Antonio Brown's debut with the New England Patriots may be placed on hold.
U.S. & World
The NFL "will give serious consideration" to placing Brown on paid leave by putting him on the commissioner's exempt list, the Washington Post's Mark Maske reported Wednesday morning.
The Patriots wide receiver was accused of rape and sexual assault Tuesday night in a civil lawsuit filed by his former trainer, Britney Taylor, in Florida. Brown has the denied the allegations via his lawyer and reportedly plans to countersue Taylor.
The Patriots said in a statement Tuesday they're aware of the lawsuit and the league's plans to investigate, and it sounds like Brown's discipline may be out of their hands.
In an appearance Tuesday night on NBC Sports Boston's "Boston Sports Tonight," Sports Illustrated's Albert Breer suggested the commissioner's exempt list could be a possibility for Brown based on how the league has handled similar cases.
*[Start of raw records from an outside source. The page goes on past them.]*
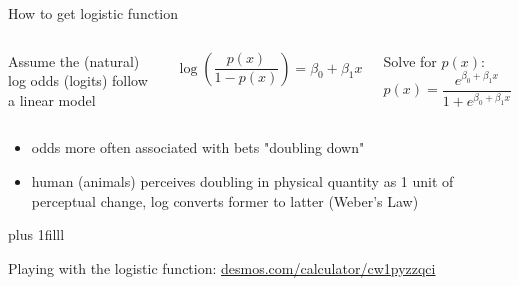 \documentclass[aspectratio=169,usenames,dvipsnames]{beamer}
\newcommand{\InstructorList}[1]{
\begin{itemize}
	\color{orange}
	#1
\end{itemize}
}
\newcommand{\bvfill}{\vskip0pt plus 1filll}
\begin{document}



\begin{frame}[c]{How to get logistic function}

\begin{columns}
\centering
Assume the (natural) log odds (logits) follow a linear model

\begin{equation*}
	\log \left( \frac{p(x)}{1-p(x)} \right) = \beta_0 + \beta_1x
\end{equation*}


\centering
Solve for $p(x)$:
\begin{equation*}
	p(x) = \frac{e^{\beta_0 + \beta_1x}}{1+e^{\beta_0 + \beta_1x}}
\end{equation*}
\end{columns}
\InstructorList{
	\item odds more often associated with bets "doubling down"
	\item human (animals) perceives doubling in physical quantity as 1 unit of perceptual change, log converts former to latter (Weber's Law)
}
\bvfill

Playing with the logistic function: \href{https://www.desmos.com/calculator/cw1pyzzqci}{desmos.com/calculator/cw1pyzzqci}
\end{frame}





\end{document}

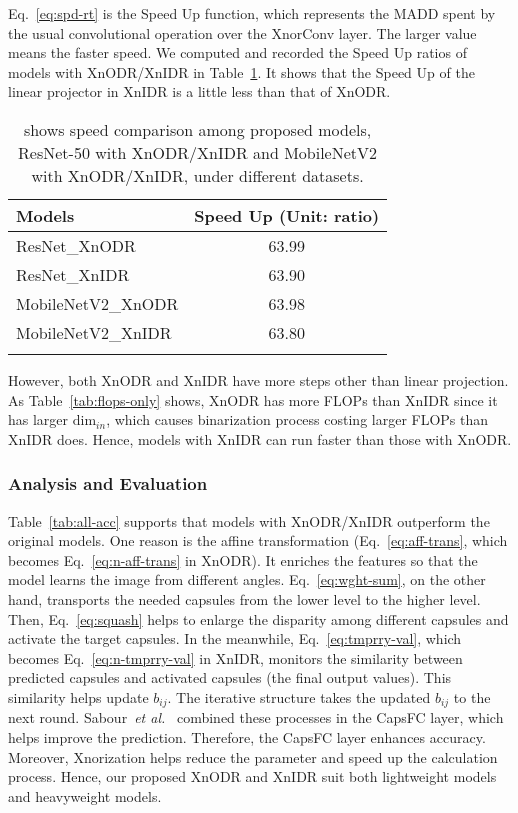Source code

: \documentclass[sn-mathphys,iicol,Numbered]{sn-jnl}
\newcommand{\etal}{\textit{et al.}}
\begin{document}
Eq.~\ref{eq:spd-rt} is the Speed Up function, which represents the MADD spent by the usual convolutional operation over the XnorConv layer. The larger value means the faster speed. We computed and recorded the Speed Up ratios of models with XnODR/XnIDR in Table~\ref{tab:speed-up}. It shows that the Speed Up of the linear projector in XnIDR is a little less than that of XnODR.

\begin{table}[ht]
\caption{shows speed comparison among proposed models, ResNet-50 with XnODR/XnIDR and MobileNetV2 with XnODR/XnIDR, under different datasets.}
\begin{tabular}{l|c}
\toprule
Models & Speed Up (Unit: ratio) \\
\midrule
ResNet\_XnODR & 63.99 \\
ResNet\_XnIDR & 63.90 \\
MobileNetV2\_XnODR & 63.98 \\
MobileNetV2\_XnIDR & 63.80 \\ 
\botrule
\end{tabular} \label{tab:speed-up}
\end{table}

However, both XnODR and XnIDR have more steps other than linear projection. As Table~\ref{tab:flops-only} shows, XnODR has more FLOPs than XnIDR since it has larger $\text{dim}_{in}$, which causes binarization process costing larger FLOPs than XnIDR does. Hence, models with XnIDR can run faster than those with XnODR.

\subsubsection{Analysis and Evaluation} \label{sec:4.4.4}

Table~\ref{tab:all-acc} supports that models with XnODR/XnIDR outperform the original models. One reason is the affine transformation (Eq.~\ref{eq:aff-trans}, which becomes Eq.~\ref{eq:n-aff-trans} in XnODR). It enriches the features so that the model learns the image from different angles. Eq.~\ref{eq:wght-sum}, on the other hand, transports the needed capsules from the lower level to the higher level. Then, Eq.~\ref{eq:squash} helps to enlarge the disparity among different capsules and activate the target capsules. In the meanwhile, Eq.~\ref{eq:tmprry-val}, which becomes Eq.~\ref{eq:n-tmprry-val} in XnIDR, monitors the similarity between predicted capsules and activated capsules (the final output values). This similarity helps update $b_{ij}$. The iterative structure takes the updated $b_{ij}$ to the next round. Sabour~\etal~\cite{A1_caps} combined these processes in the CapsFC layer, which helps improve the prediction. Therefore, the CapsFC layer enhances accuracy. Moreover, Xnorization helps reduce the parameter and speed up the calculation process. Hence, our proposed XnODR and XnIDR suit both lightweight models and heavyweight models.
\end{document}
"I think the first step is determining how credible the allegations are," Breer said. "And if they are credible, it would seem to me that this is what the commissioner's exempt list is for.
"If you want to go back to 2014 when Ray Rice, Adrian Peterson and Greg Hardy happened, it was sort of used as a tool to take any decision out of the team's hands and allow the league to investigate and the law enforcement process to take place."
Rice (arrested and charged with aggravated assault), Peterson (charged with reckless or negligent injury to a child) and Hardy (arrested for assault and communicating threats) all were placed on the commissioner's exempt list as the NFL investigated their cases.
A player placed on the commissioner's exempt list cannot practice or attend games but can attend meetings and be at the team's facility if the team allows.
It's unclear whether the NFL will make a decision on Brown prior to the Patriots' game against the Miami Dolphins on Sunday.